Records excerpted from a collection
____

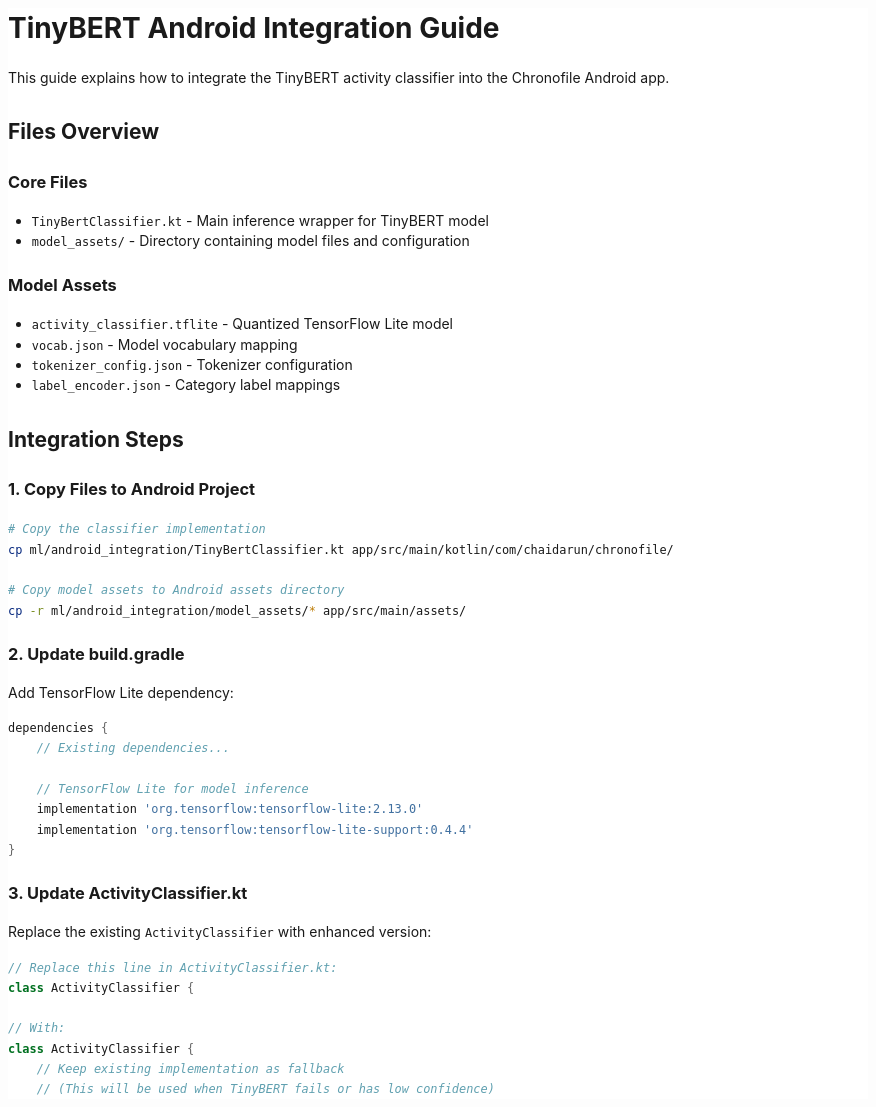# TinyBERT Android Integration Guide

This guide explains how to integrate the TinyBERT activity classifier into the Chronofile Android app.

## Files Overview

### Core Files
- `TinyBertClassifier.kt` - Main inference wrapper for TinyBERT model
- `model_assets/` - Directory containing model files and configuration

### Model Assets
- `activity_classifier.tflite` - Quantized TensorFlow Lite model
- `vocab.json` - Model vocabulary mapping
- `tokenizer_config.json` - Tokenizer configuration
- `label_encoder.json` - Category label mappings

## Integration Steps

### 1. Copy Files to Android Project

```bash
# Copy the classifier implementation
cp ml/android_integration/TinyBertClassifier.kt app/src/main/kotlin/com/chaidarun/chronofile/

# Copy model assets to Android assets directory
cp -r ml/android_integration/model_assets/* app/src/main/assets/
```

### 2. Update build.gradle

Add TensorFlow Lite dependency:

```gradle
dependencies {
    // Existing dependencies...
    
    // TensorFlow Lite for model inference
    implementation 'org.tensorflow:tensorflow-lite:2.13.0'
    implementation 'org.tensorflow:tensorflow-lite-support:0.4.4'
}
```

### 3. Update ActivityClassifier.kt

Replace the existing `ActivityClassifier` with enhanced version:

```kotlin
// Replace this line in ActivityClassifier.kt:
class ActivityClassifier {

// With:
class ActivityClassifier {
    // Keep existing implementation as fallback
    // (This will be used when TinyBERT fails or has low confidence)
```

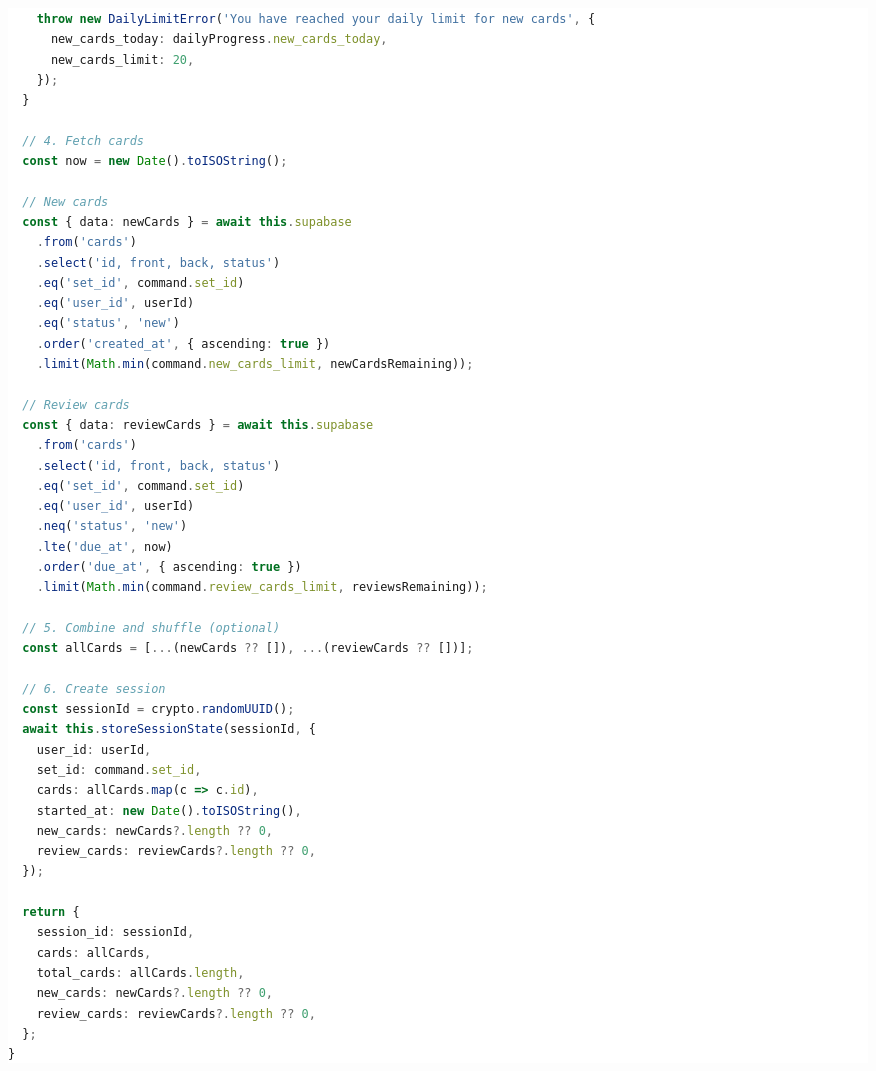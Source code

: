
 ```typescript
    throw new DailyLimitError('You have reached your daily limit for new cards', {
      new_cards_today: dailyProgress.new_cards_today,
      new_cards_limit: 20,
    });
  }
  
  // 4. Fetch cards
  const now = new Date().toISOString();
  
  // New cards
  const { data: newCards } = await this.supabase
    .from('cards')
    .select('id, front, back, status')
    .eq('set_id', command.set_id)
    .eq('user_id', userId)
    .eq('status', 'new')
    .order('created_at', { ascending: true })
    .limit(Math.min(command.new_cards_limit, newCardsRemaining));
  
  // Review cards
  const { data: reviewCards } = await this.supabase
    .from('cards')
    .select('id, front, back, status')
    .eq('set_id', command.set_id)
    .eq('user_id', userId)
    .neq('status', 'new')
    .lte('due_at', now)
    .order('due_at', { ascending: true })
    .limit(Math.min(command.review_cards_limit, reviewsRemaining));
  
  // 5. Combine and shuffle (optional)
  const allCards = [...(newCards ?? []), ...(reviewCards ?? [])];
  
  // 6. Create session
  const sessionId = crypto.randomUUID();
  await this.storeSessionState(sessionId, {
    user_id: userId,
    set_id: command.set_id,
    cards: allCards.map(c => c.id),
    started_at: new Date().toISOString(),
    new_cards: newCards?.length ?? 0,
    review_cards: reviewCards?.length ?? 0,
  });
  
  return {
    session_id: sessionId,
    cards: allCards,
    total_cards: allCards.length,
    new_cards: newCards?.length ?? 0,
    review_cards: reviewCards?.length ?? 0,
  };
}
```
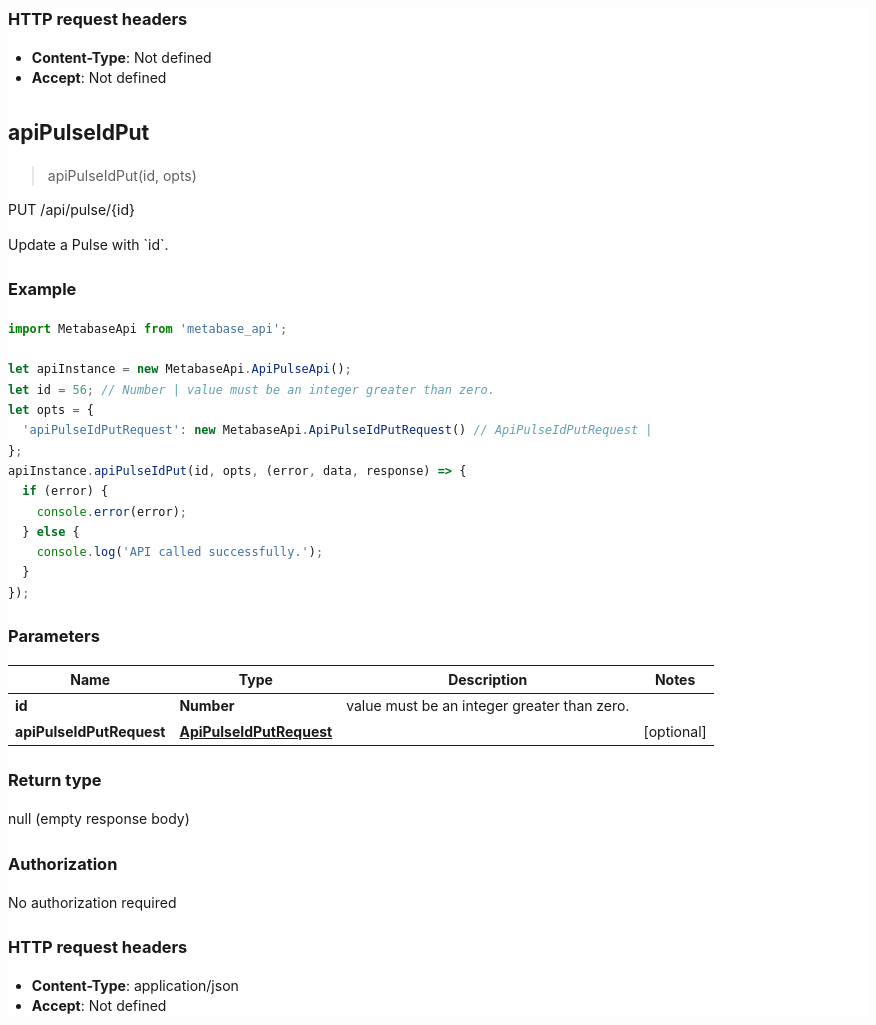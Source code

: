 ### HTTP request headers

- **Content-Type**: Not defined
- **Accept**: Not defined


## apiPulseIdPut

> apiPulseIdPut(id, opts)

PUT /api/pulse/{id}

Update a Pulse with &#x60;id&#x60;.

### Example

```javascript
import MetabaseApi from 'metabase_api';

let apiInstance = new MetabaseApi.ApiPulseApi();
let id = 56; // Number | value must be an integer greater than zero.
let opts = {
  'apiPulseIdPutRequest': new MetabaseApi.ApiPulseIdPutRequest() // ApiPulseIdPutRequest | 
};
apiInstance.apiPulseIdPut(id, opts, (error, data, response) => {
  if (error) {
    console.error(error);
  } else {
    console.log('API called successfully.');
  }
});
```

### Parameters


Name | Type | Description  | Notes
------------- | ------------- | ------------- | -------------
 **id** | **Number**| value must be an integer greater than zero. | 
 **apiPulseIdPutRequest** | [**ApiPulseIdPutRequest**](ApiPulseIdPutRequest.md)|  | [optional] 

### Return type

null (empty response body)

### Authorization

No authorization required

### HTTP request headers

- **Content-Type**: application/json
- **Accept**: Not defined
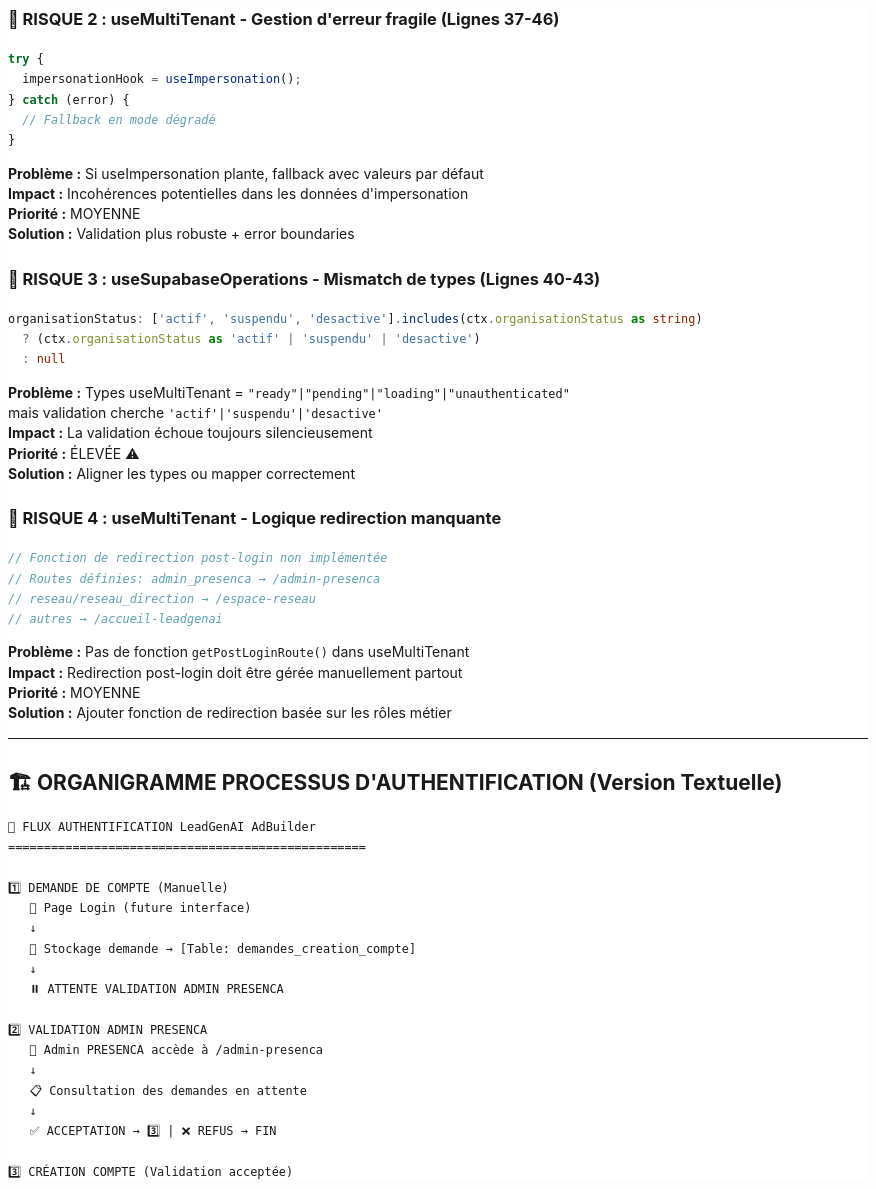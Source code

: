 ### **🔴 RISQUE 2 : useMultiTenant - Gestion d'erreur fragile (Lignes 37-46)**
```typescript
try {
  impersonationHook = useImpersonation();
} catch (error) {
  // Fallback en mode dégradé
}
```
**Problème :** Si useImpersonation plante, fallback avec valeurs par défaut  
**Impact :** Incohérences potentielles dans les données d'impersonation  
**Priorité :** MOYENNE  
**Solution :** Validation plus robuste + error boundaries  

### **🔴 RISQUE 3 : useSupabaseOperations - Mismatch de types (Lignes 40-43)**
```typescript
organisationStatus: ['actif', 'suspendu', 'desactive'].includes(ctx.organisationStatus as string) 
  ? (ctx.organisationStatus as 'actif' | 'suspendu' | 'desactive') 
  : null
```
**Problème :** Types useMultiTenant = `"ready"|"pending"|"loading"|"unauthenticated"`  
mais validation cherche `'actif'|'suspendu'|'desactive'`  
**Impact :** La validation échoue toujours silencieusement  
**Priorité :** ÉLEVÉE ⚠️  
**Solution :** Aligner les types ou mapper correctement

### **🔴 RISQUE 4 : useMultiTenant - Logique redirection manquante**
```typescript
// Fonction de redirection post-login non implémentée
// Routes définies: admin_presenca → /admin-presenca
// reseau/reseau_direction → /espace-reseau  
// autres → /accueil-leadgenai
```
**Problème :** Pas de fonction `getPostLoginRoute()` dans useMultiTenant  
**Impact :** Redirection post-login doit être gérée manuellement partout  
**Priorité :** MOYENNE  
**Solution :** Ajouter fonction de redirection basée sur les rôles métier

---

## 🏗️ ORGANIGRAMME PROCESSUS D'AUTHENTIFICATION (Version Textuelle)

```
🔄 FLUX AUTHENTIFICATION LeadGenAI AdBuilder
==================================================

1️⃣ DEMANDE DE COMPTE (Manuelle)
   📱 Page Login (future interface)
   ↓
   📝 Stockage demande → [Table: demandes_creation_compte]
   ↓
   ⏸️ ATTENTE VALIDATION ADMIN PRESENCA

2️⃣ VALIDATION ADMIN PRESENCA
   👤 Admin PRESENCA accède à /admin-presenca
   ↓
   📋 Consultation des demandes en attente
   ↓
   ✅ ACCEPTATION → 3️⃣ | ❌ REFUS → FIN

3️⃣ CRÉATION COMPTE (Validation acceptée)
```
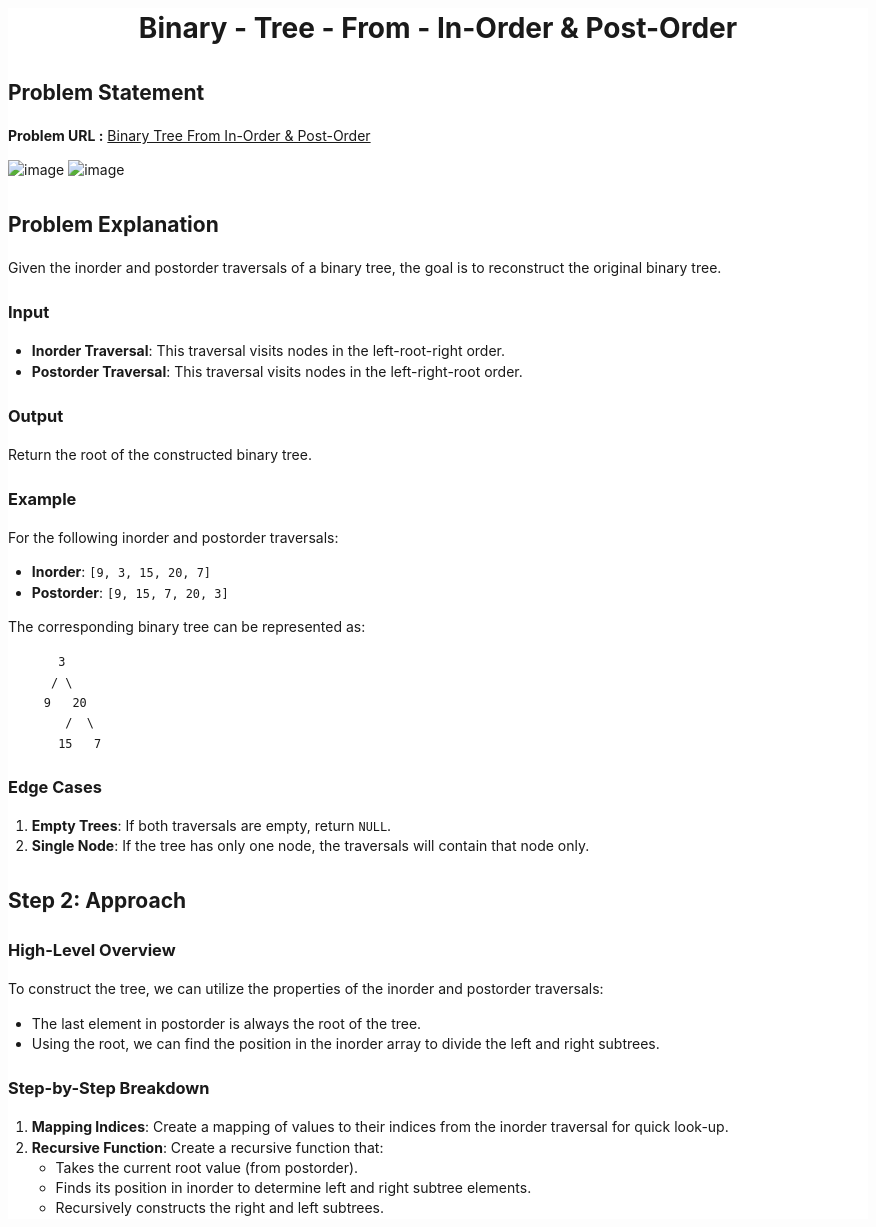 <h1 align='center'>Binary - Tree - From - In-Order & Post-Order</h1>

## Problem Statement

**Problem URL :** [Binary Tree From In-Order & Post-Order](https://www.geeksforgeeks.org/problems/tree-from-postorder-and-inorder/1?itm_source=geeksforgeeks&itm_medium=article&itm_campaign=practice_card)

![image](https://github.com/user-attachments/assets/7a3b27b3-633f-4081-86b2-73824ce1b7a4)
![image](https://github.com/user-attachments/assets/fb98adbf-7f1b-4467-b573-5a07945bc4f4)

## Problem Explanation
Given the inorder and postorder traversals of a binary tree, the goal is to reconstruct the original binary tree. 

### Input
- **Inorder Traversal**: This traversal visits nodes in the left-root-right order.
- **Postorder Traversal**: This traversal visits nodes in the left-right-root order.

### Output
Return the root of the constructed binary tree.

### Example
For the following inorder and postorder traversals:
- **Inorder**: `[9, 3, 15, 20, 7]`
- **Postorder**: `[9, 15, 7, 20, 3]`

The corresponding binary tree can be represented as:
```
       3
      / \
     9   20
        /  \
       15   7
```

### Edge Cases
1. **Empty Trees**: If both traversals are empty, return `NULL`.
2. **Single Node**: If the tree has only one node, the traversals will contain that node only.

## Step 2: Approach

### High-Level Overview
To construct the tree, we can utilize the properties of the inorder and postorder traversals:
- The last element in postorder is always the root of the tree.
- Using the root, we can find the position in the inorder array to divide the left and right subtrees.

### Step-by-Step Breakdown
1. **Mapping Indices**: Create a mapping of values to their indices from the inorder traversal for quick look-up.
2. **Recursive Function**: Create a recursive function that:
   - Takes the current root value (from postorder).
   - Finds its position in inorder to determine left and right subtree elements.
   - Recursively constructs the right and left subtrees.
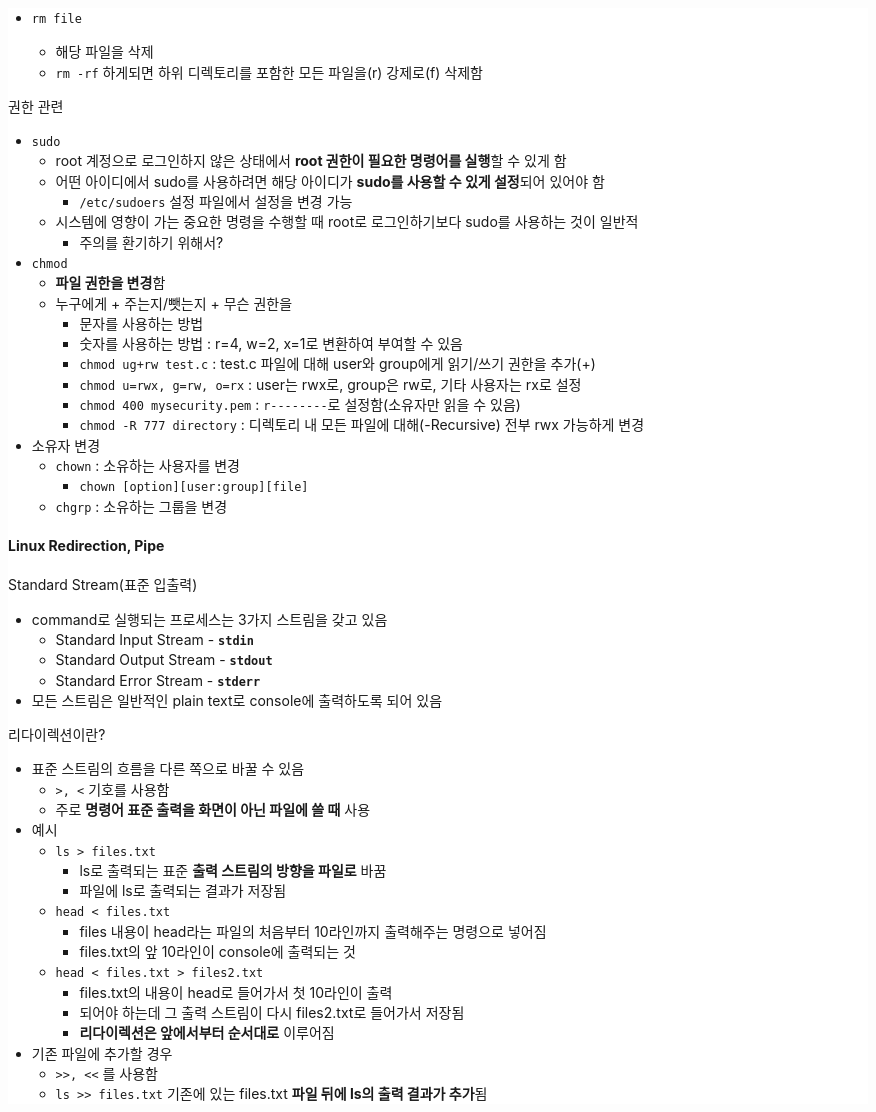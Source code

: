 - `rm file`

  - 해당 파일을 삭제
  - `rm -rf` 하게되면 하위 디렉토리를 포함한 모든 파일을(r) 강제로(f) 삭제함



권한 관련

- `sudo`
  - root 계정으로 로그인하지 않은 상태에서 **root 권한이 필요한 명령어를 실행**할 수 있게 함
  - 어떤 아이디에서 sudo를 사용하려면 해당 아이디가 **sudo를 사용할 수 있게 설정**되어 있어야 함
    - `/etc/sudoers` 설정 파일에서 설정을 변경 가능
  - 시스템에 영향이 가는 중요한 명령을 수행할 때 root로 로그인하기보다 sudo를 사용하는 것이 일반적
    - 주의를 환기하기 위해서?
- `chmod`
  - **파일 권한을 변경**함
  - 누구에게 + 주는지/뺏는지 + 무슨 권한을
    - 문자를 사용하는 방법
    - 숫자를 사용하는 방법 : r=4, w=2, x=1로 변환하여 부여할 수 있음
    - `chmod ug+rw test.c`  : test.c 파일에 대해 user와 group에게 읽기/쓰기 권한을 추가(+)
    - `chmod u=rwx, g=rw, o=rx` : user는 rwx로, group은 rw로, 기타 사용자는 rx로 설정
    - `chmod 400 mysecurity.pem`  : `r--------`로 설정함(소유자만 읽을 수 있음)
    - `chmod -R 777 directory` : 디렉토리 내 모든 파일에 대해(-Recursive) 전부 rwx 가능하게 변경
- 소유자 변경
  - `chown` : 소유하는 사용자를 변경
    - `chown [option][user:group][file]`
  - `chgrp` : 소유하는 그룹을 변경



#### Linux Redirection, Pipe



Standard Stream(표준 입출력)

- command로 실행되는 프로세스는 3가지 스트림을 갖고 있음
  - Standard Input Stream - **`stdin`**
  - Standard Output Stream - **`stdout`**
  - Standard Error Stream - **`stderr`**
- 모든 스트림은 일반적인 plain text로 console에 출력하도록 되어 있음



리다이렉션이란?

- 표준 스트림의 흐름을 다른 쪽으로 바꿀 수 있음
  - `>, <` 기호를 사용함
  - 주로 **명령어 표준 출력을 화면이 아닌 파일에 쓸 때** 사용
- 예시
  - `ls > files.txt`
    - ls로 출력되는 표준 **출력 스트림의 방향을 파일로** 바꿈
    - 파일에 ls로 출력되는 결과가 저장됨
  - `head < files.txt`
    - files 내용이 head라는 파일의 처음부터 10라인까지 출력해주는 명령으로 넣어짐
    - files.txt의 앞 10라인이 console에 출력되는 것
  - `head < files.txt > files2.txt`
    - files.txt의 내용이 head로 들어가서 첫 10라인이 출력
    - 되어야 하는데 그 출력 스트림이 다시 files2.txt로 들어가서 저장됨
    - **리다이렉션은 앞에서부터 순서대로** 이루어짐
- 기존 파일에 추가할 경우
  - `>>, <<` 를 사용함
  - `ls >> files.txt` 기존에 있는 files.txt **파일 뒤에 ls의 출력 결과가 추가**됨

____

Task brief
From the records above, pull out each line that has "Number".

Exercise answer
let id = 56; // Number | value must be an integer greater than zero.
 **id** | **Number**| value must be an integer greater than zero. | 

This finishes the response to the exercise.